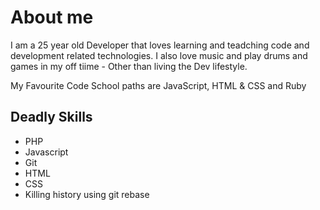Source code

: About me
======

I am a 25 year old Developer that loves learning and teadching code and development related technologies.
I also love music and play drums and games in my off tiime - Other than living the Dev lifestyle.

My Favourite Code School paths are JavaScript, HTML & CSS and Ruby

Deadly Skills
-------------------

* PHP
* Javascript
* Git
* HTML
* CSS
* Killing history using git rebase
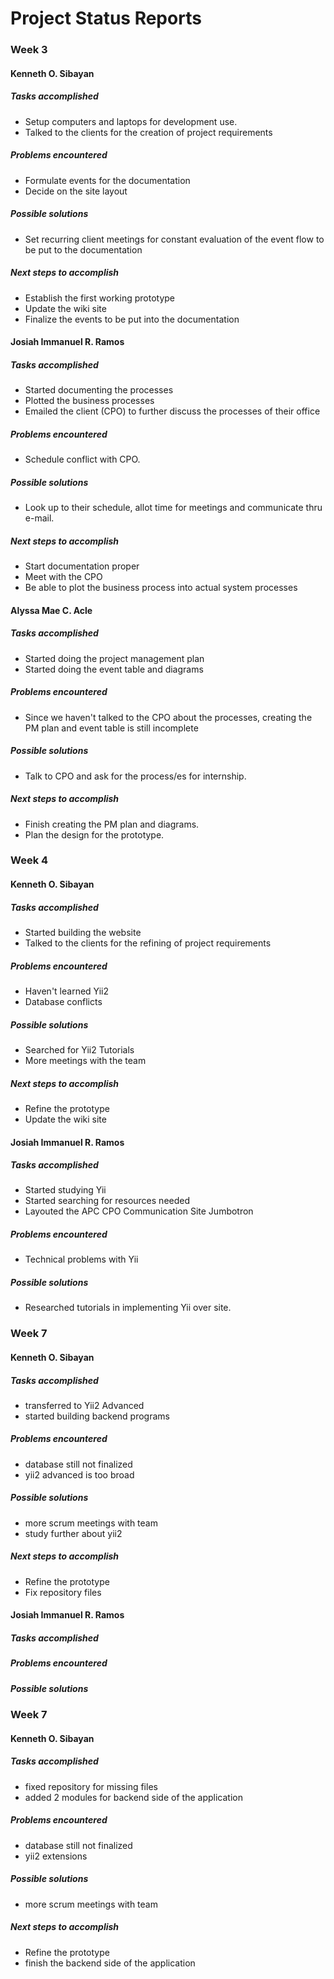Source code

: # Project Status Reports #
### Week 3 ###
#### Kenneth  O. Sibayan ####
##### Tasks accomplished #####
- Setup computers and laptops for development use.<br />
- Talked to the clients for the creation of project requirements

##### Problems encountered #####
- Formulate events for the documentation<br />
- Decide on the site layout

##### Possible solutions #####
- Set recurring client meetings for constant evaluation of the event flow to be put to the documentation

##### Next steps to accomplish #####
- Establish the first working prototype<br />
- Update the wiki site<br />
- Finalize the events to be put into the documentation<br />

#### Josiah Immanuel R. Ramos ####
##### Tasks accomplished #####
- Started documenting the processes<br />
- Plotted the business processes<br />
- Emailed the client (CPO) to further discuss the processes of their office<br />

##### Problems encountered #####
- Schedule conflict with CPO. <br />

##### Possible solutions #####
- Look up to their schedule, allot time for meetings and communicate thru e-mail.<br />

##### Next steps to accomplish #####
- Start documentation proper <br />
- Meet with the CPO <br />
- Be able to plot the business process into actual system processes <br />

#### Alyssa Mae C. Acle ####
##### Tasks accomplished #####
- Started doing the project management plan <br />
- Started doing the event table and diagrams <br />

##### Problems encountered #####
- Since we haven't talked to the CPO about the processes, creating the PM plan
and event table is still incomplete <br />

##### Possible solutions #####
- Talk to CPO and ask for the process/es for internship. <br />

##### Next steps to accomplish #####
- Finish creating the PM plan and diagrams. <br />
- Plan the design for the prototype. <br />




### Week 4 ###
#### Kenneth  O. Sibayan ####
##### Tasks accomplished #####
- Started building the website<br />
- Talked to the clients for the refining of project requirements

##### Problems encountered #####
- Haven't learned Yii2<br />
- Database conflicts

##### Possible solutions #####
- Searched for Yii2 Tutorials<br />
- More meetings with the team

##### Next steps to accomplish #####
- Refine the prototype<br />
- Update the wiki site<br />

#### Josiah Immanuel R. Ramos ####
##### Tasks accomplished #####
- Started studying Yii<br />
- Started searching for resources needed<br />
- Layouted the APC CPO Communication Site Jumbotron<br />

##### Problems encountered #####
- Technical problems with Yii<br />

##### Possible solutions #####
- Researched tutorials in implementing Yii over site.<br />

### Week 7 ###
#### Kenneth  O. Sibayan ####
##### Tasks accomplished #####
- transferred to Yii2 Advanced<br />
- started building backend programs

##### Problems encountered #####
- database still not finalized
- yii2 advanced is too broad

##### Possible solutions #####
- more scrum meetings with team
- study further about yii2

##### Next steps to accomplish #####
- Refine the prototype<br />
- Fix repository files

#### Josiah Immanuel R. Ramos ####
##### Tasks accomplished #####


##### Problems encountered #####


##### Possible solutions #####

### Week 7 ###
#### Kenneth  O. Sibayan ####
##### Tasks accomplished #####
- fixed repository for missing files
- added 2 modules for backend side of the application

##### Problems encountered #####
- database still not finalized
- yii2 extensions

##### Possible solutions #####
- more scrum meetings with team

##### Next steps to accomplish #####
- Refine the prototype<br />
- finish the backend side of the application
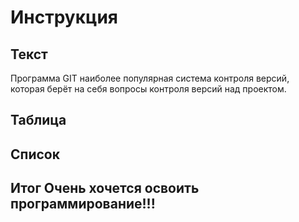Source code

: # Инструкция

## Текст
Программа GIT наиболее популярная система контроля версий, которая берёт на себя вопросы контроля версий над проектом.
## Таблица

## Список

## Итог Очень хочется освоить программирование!!!
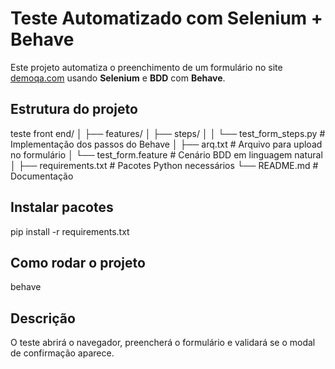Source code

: # Teste Automatizado com Selenium + Behave

Este projeto automatiza o preenchimento de um formulário no site [demoqa.com](https://demoqa.com) usando **Selenium** e **BDD** com **Behave**.

## Estrutura do projeto

teste front end/
│
├── features/
│ ├── steps/
│ │ └── test_form_steps.py # Implementação dos passos do Behave
│ ├── arq.txt # Arquivo para upload no formulário
│ └── test_form.feature # Cenário BDD em linguagem natural
│
├── requirements.txt # Pacotes Python necessários
└── README.md # Documentação

## Instalar pacotes

pip install -r requirements.txt

## Como rodar o projeto

behave

## Descrição

O teste abrirá o navegador, preencherá o formulário e validará se o modal de confirmação aparece.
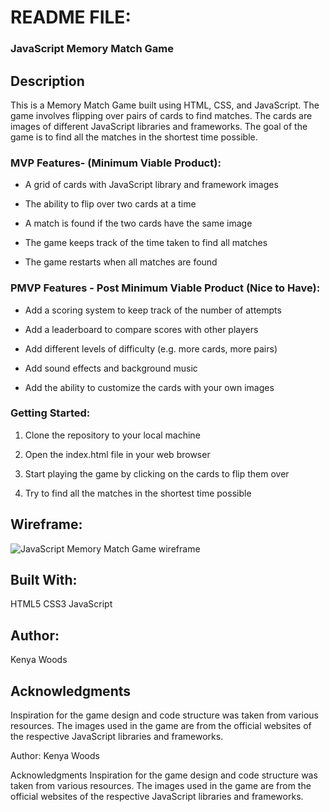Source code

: # README FILE: 
### JavaScript Memory Match Game 

## Description

This is a Memory Match Game built using HTML, CSS, and JavaScript. The game involves flipping over pairs of cards to find matches. 
The cards are images of different JavaScript libraries and frameworks. The goal of the game is to find all the matches in the shortest time possible.


### MVP Features-  (Minimum Viable Product):


- A grid of cards with JavaScript library and framework images

- The ability to flip over two cards at a time

- A match is found if the two cards have the same image

- The game keeps track of the time taken to find all matches

- The game restarts when all matches are found



### PMVP Features - Post Minimum Viable Product (Nice to Have):


- Add a scoring system to keep track of the number of attempts

- Add a leaderboard to compare scores with other players

- Add different levels of difficulty (e.g. more cards, more pairs)

- Add sound effects and background music

- Add the ability to customize the cards with your own images


### Getting Started:
1. Clone the repository to your local machine

2. Open the index.html file in your web browser

3. Start playing the game by clicking on the cards to flip them over

4. Try to find all the matches in the shortest time possible


## Wireframe:

![JavaScript Memory Match Game wireframe](https://github.com/kwoods17/JS-Memory-Game/assets/147005799/e7b7c590-32fa-427f-bc35-8fad1e28710f)



## Built With:
HTML5
CSS3
JavaScript


## Author:
Kenya Woods


## Acknowledgments
Inspiration for the game design and code structure was taken from various resources.
The images used in the game are from the official websites of the respective JavaScript libraries and frameworks.


Author:
Kenya Woods

Acknowledgments
Inspiration for the game design and code structure was taken from various resources.
The images used in the game are from the official websites of the respective JavaScript libraries and frameworks.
- - - - -
--- TRY IT ---
Give the data again word for word, without pictures.

--- ANSWER BELOW ---
Source code

: About me
======

I am a 25 year old Developer that loves learning and teadching code and development related technologies.
I also love music and play drums and games in my off tiime - Other than living the Dev lifestyle.

My Favourite Code School paths are JavaScript, HTML & CSS and Ruby

Deadly Skills
-------------------

* PHP
* Javascript
* Git
* HTML
* CSS
* Killing history using git rebase
Source code

: # Project Status Reports #
### Week 3 ###
#### Kenneth  O. Sibayan ####
##### Tasks accomplished #####
- Setup computers and laptops for development use.<br />
- Talked to the clients for the creation of project requirements

##### Problems encountered #####
- Formulate events for the documentation<br />
- Decide on the site layout

##### Possible solutions #####
- Set recurring client meetings for constant evaluation of the event flow to be put to the documentation

##### Next steps to accomplish #####
- Establish the first working prototype<br />
- Update the wiki site<br />
- Finalize the events to be put into the documentation<br />

#### Josiah Immanuel R. Ramos ####
##### Tasks accomplished #####
- Started documenting the processes<br />
- Plotted the business processes<br />
- Emailed the client (CPO) to further discuss the processes of their office<br />

##### Problems encountered #####
- Schedule conflict with CPO. <br />

##### Possible solutions #####
- Look up to their schedule, allot time for meetings and communicate thru e-mail.<br />

##### Next steps to accomplish #####
- Start documentation proper <br />
- Meet with the CPO <br />
- Be able to plot the business process into actual system processes <br />

#### Alyssa Mae C. Acle ####
##### Tasks accomplished #####
- Started doing the project management plan <br />
- Started doing the event table and diagrams <br />

##### Problems encountered #####
- Since we haven't talked to the CPO about the processes, creating the PM plan
and event table is still incomplete <br />

##### Possible solutions #####
- Talk to CPO and ask for the process/es for internship. <br />

##### Next steps to accomplish #####
- Finish creating the PM plan and diagrams. <br />
- Plan the design for the prototype. <br />




### Week 4 ###
#### Kenneth  O. Sibayan ####
##### Tasks accomplished #####
- Started building the website<br />
- Talked to the clients for the refining of project requirements

##### Problems encountered #####
- Haven't learned Yii2<br />
- Database conflicts

##### Possible solutions #####
- Searched for Yii2 Tutorials<br />
- More meetings with the team

##### Next steps to accomplish #####
- Refine the prototype<br />
- Update the wiki site<br />

#### Josiah Immanuel R. Ramos ####
##### Tasks accomplished #####
- Started studying Yii<br />
- Started searching for resources needed<br />
- Layouted the APC CPO Communication Site Jumbotron<br />

##### Problems encountered #####
- Technical problems with Yii<br />

##### Possible solutions #####
- Researched tutorials in implementing Yii over site.<br />

### Week 7 ###
#### Kenneth  O. Sibayan ####
##### Tasks accomplished #####
- transferred to Yii2 Advanced<br />
- started building backend programs

##### Problems encountered #####
- database still not finalized
- yii2 advanced is too broad

##### Possible solutions #####
- more scrum meetings with team
- study further about yii2

##### Next steps to accomplish #####
- Refine the prototype<br />
- Fix repository files

#### Josiah Immanuel R. Ramos ####
##### Tasks accomplished #####


##### Problems encountered #####


##### Possible solutions #####

### Week 7 ###
#### Kenneth  O. Sibayan ####
##### Tasks accomplished #####
- fixed repository for missing files
- added 2 modules for backend side of the application

##### Problems encountered #####
- database still not finalized
- yii2 extensions

##### Possible solutions #####
- more scrum meetings with team

##### Next steps to accomplish #####
- Refine the prototype<br />
- finish the backend side of the application
Source code

: # Инструкция

## Текст
Программа GIT наиболее популярная система контроля версий, которая берёт на себя вопросы контроля версий над проектом.
## Таблица

## Список

## Итог Очень хочется освоить программирование!!!
Source code

: # Teste Automatizado com Selenium + Behave

Este projeto automatiza o preenchimento de um formulário no site [demoqa.com](https://demoqa.com) usando **Selenium** e **BDD** com **Behave**.

## Estrutura do projeto

teste front end/
│
├── features/
│ ├── steps/
│ │ └── test_form_steps.py # Implementação dos passos do Behave
│ ├── arq.txt # Arquivo para upload no formulário
│ └── test_form.feature # Cenário BDD em linguagem natural
│
├── requirements.txt # Pacotes Python necessários
└── README.md # Documentação

## Instalar pacotes

pip install -r requirements.txt

## Como rodar o projeto

behave

## Descrição

O teste abrirá o navegador, preencherá o formulário e validará se o modal de confirmação aparece.
Source code

: # README FILE: 
### JavaScript Memory Match Game 

## Description

This is a Memory Match Game built using HTML, CSS, and JavaScript. The game involves flipping over pairs of cards to find matches. 
The cards are images of different JavaScript libraries and frameworks. The goal of the game is to find all the matches in the shortest time possible.


### MVP Features-  (Minimum Viable Product):


- A grid of cards with JavaScript library and framework images

- The ability to flip over two cards at a time

- A match is found if the two cards have the same image

- The game keeps track of the time taken to find all matches

- The game restarts when all matches are found



### PMVP Features - Post Minimum Viable Product (Nice to Have):


- Add a scoring system to keep track of the number of attempts

- Add a leaderboard to compare scores with other players

- Add different levels of difficulty (e.g. more cards, more pairs)

- Add sound effects and background music

- Add the ability to customize the cards with your own images


### Getting Started:
1. Clone the repository to your local machine

2. Open the index.html file in your web browser

3. Start playing the game by clicking on the cards to flip them over

4. Try to find all the matches in the shortest time possible


## Wireframe:

![JavaScript Memory Match Game wireframe](https://github.com/kwoods17/JS-Memory-Game/assets/147005799/e7b7c590-32fa-427f-bc35-8fad1e28710f)



## Built With:
HTML5
CSS3
JavaScript


## Author:
Kenya Woods


## Acknowledgments
Inspiration for the game design and code structure was taken from various resources.
The images used in the game are from the official websites of the respective JavaScript libraries and frameworks.


Author:
Kenya Woods

Acknowledgments
Inspiration for the game design and code structure was taken from various resources.
The images used in the game are from the official websites of the respective JavaScript libraries and frameworks.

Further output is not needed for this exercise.